**Data for analysis**
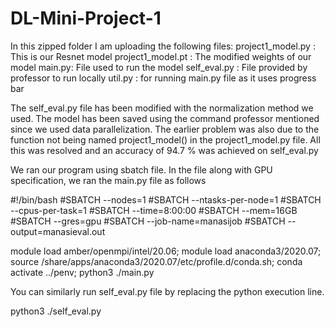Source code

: # DL-Mini-Project-1

In this zipped folder I am uploading the following files:
project1_model.py : This is our Resnet model 
project1_model.pt : The modified weights of our model
main.py: File used to run the model 
self_eval.py : File provided by professor to run locally 
util.py : for running main.py file as it uses progress bar

The self_eval.py file has been modified with the normalization method we used.
The model has been saved using the command professor mentioned since we used data parallelization.
The earlier problem was also due to the function not being named project1_model() in the project1_model.py file.
All this was resolved and an accuracy of 94.7 % was achieved on self_eval.py 

We ran our program using sbatch file.
In the file along with GPU specification, we ran the main.py file as follows

#!/bin/bash
#SBATCH --nodes=1
#SBATCH --ntasks-per-node=1
#SBATCH --cpus-per-task=1
#SBATCH --time=8:00:00
#SBATCH --mem=16GB
#SBATCH --gres=gpu
#SBATCH --job-name=manasijob
#SBATCH --output=manasieval.out

  
module load amber/openmpi/intel/20.06;
module load anaconda3/2020.07;
source /share/apps/anaconda3/2020.07/etc/profile.d/conda.sh;
conda activate ../penv;
python3 ./main.py

You can similarly run self_eval.py file by replacing the python execution line.

python3 ./self_eval.py
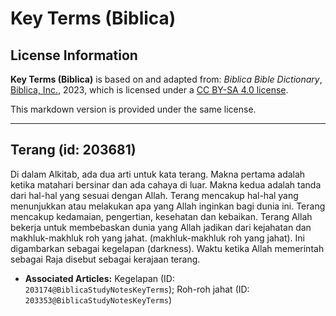 # Key Terms (Biblica)

## License Information

**Key Terms (Biblica)** is based on and adapted from: _Biblica Bible Dictionary_, [Biblica, Inc.](https://www.biblica.com/), 2023, which is licensed under a [CC BY-SA 4.0 license](https://creativecommons.org/licenses/by-sa/4.0/legalcode.en).

This markdown version is provided under the same license.



--------------------------------

## Terang (id: 203681)

Di dalam Alkitab, ada dua arti untuk kata terang. Makna pertama adalah ketika matahari bersinar dan ada cahaya di luar. Makna kedua adalah tanda dari hal\-hal yang sesuai dengan Allah. Terang mencakup hal\-hal yang menunjukkan atau melakukan apa yang Allah inginkan bagi dunia ini. Terang mencakup kedamaian, pengertian, kesehatan dan kebaikan. Terang Allah bekerja untuk membebaskan dunia yang Allah jadikan dari kejahatan dan makhluk\-makhluk roh yang jahat. (makhluk\-makhluk roh yang jahat). Ini digambarkan sebagai kegelapan (darkness). Waktu ketika Allah memerintah sebagai Raja disebut sebagai kerajaan terang.

* **Associated Articles:** Kegelapan (ID: `203174@BiblicaStudyNotesKeyTerms`);  Roh-roh jahat (ID: `203353@BiblicaStudyNotesKeyTerms`)

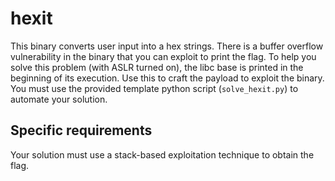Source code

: # hexit

This binary converts user input into a hex strings. There is a buffer overflow vulnerability in the binary that you can exploit to print the flag. To help you solve this problem (with ASLR turned on), the libc base is printed in the beginning of its execution. Use this to craft the payload to exploit the binary. You must use the provided template python script (`solve_hexit.py`) to automate your solution. 

## Specific requirements

Your solution must use a stack-based exploitation technique to obtain the flag. 

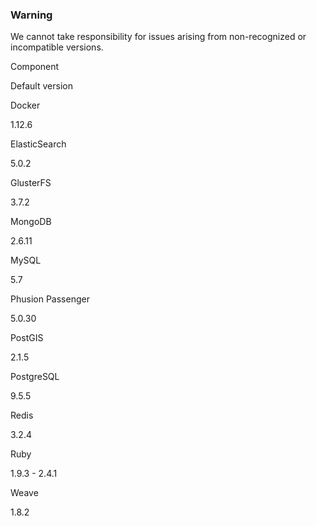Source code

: <!-- post: -->


### Warning

We cannot take responsibility for issues arising from non-recognized or incompatible versions.






    

        

            
Component

            
Default version

        

    

    

        

            
Docker

            
1.12.6

        

        

            
ElasticSearch

            
5.0.2

        

        

            
GlusterFS

            
3.7.2

        

        

            
MongoDB

            
2.6.11

        

        

            
MySQL

            
5.7

        
   
        

            
Phusion Passenger

            
5.0.30

        

        

            
PostGIS

            
2.1.5

        

        

            
PostgreSQL

            
9.5.5

        

        

            
Redis

            
3.2.4

        

        

            
Ruby

            
1.9.3 - 2.4.1

        

        

            
Weave

            
1.8.2

        


    







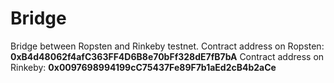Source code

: # Bridge
Bridge between Ropsten and Rinkeby testnet.
Contract address on Ropsten: **0xB4d48062f4afC363FF4D6B8e70bFf328dE7fB7bA**
Contract address on Rinkeby: **0x0097698994199cC75437Fe89F7b1aEd2cB4b2aCe**
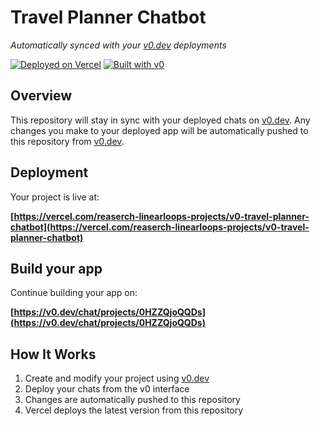 # Travel Planner Chatbot

*Automatically synced with your [v0.dev](https://v0.dev) deployments*

[![Deployed on Vercel](https://img.shields.io/badge/Deployed%20on-Vercel-black?style=for-the-badge&logo=vercel)](https://vercel.com/reaserch-linearloops-projects/v0-travel-planner-chatbot)
[![Built with v0](https://img.shields.io/badge/Built%20with-v0.dev-black?style=for-the-badge)](https://v0.dev/chat/projects/0HZZQjoQQDs)

## Overview

This repository will stay in sync with your deployed chats on [v0.dev](https://v0.dev).
Any changes you make to your deployed app will be automatically pushed to this repository from [v0.dev](https://v0.dev).

## Deployment

Your project is live at:

**[https://vercel.com/reaserch-linearloops-projects/v0-travel-planner-chatbot](https://vercel.com/reaserch-linearloops-projects/v0-travel-planner-chatbot)**

## Build your app

Continue building your app on:

**[https://v0.dev/chat/projects/0HZZQjoQQDs](https://v0.dev/chat/projects/0HZZQjoQQDs)**

## How It Works

1. Create and modify your project using [v0.dev](https://v0.dev)
2. Deploy your chats from the v0 interface
3. Changes are automatically pushed to this repository
4. Vercel deploys the latest version from this repository
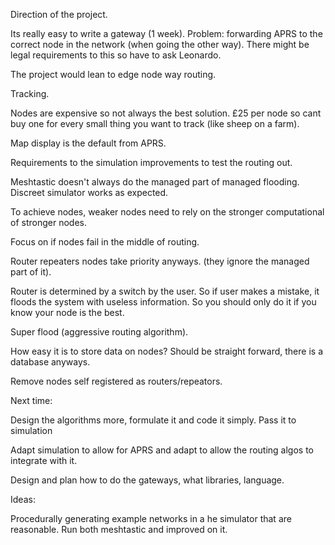 Direction of the project.

Its really easy to write a gateway (1 week). Problem: forwarding APRS to the correct node in the network (when going the other way). There might be legal requirements to this so have to ask Leonardo.

The project would lean to edge node way routing.

Tracking.

Nodes are expensive so not always the best solution. £25 per node so cant buy one for every small thing you want to track (like sheep on a farm).

Map display is the default from APRS.

Requirements to the simulation improvements to test the routing out.

Meshtastic doesn't always do the managed part of managed flooding. Discreet simulator works as expected.

To achieve nodes, weaker nodes need to rely on the stronger computational of stronger nodes.

Focus on if nodes fail in the middle of routing.

Router repeaters nodes take priority anyways. (they ignore the managed part of it).

Router is determined by a switch by the user. So if user makes a mistake, it floods the system with useless information. So you should only do it if you know your node is the best.

Super flood (aggressive routing algorithm).

How easy it is to store data on nodes? Should be straight forward, there is a database anyways.

Remove nodes self registered as routers/repeators.

Next time:

Design the algorithms more, formulate it and code it simply. Pass it to simulation

Adapt simulation to allow for APRS and adapt to allow the routing algos to integrate with it.

Design and plan how to do the gateways, what libraries, language.

Ideas:

Procedurally generating example networks in a he simulator that are reasonable. Run both meshtastic and improved on it.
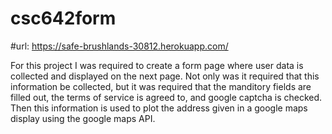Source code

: # csc642form

#url: https://safe-brushlands-30812.herokuapp.com/

For this project I was required to create a form page where user data is collected and displayed on the next page. Not only was it required that this information be collected, but it was required that the manditory fields are filled out, the terms of service is agreed to, and google captcha is checked. Then this information is used to plot the address given in a google maps display using the google maps API.
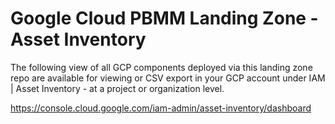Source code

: # Google Cloud PBMM Landing Zone - Asset Inventory
The following view of all GCP components deployed via this landing zone repo are available for viewing or CSV export in your GCP account under IAM | Asset Inventory - at a project or organization level.

https://console.cloud.google.com/iam-admin/asset-inventory/dashboard

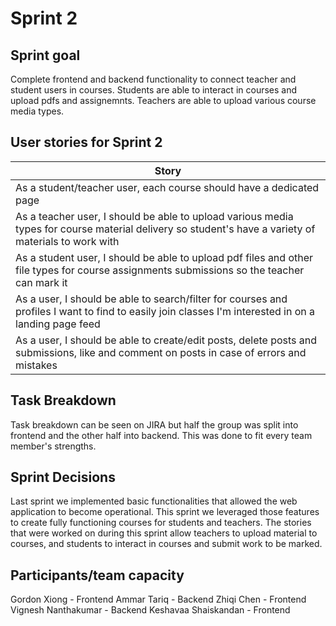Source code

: # Sprint 2

## Sprint goal

Complete frontend and backend functionality to connect teacher and student users in courses. Students are able to interact in courses and upload pdfs and assignemnts. Teachers are able to upload various course media types.

## User stories for Sprint 2

| Story |
| ----- |
| As a student/teacher user, each course should have a dedicated page |
| As a teacher user, I should be able to upload various media types for course material delivery so student's have a variety of materials to work with |
| As a student user, I should be able to upload pdf files and other file types for course assignments submissions so the teacher can mark it |
| As a user, I should be able to search/filter for courses and profiles I want to find to easily join classes I'm interested in on a landing page feed |
| As a user, I should be able to create/edit posts, delete posts and submissions, like and comment on posts in case of errors and mistakes |

## Task Breakdown

Task breakdown can be seen on JIRA but half the group was split into frontend and the other half into backend. This was done to fit every team member's strengths.

## Sprint Decisions

Last sprint we implemented basic functionalities that allowed the web application to become operational. This sprint we leveraged those features to create fully functioning courses for students and teachers. The stories that were worked on during this sprint allow teachers to upload material to courses, and students to interact in courses and submit work to be marked.

## Participants/team capacity

Gordon Xiong - Frontend
Ammar Tariq - Backend
Zhiqi Chen - Frontend
Vignesh Nanthakumar - Backend
Keshavaa Shaiskandan - Frontend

**Work required**
Tell how many lines of the records above hold the string "with". Give no other text.

**Solution**
9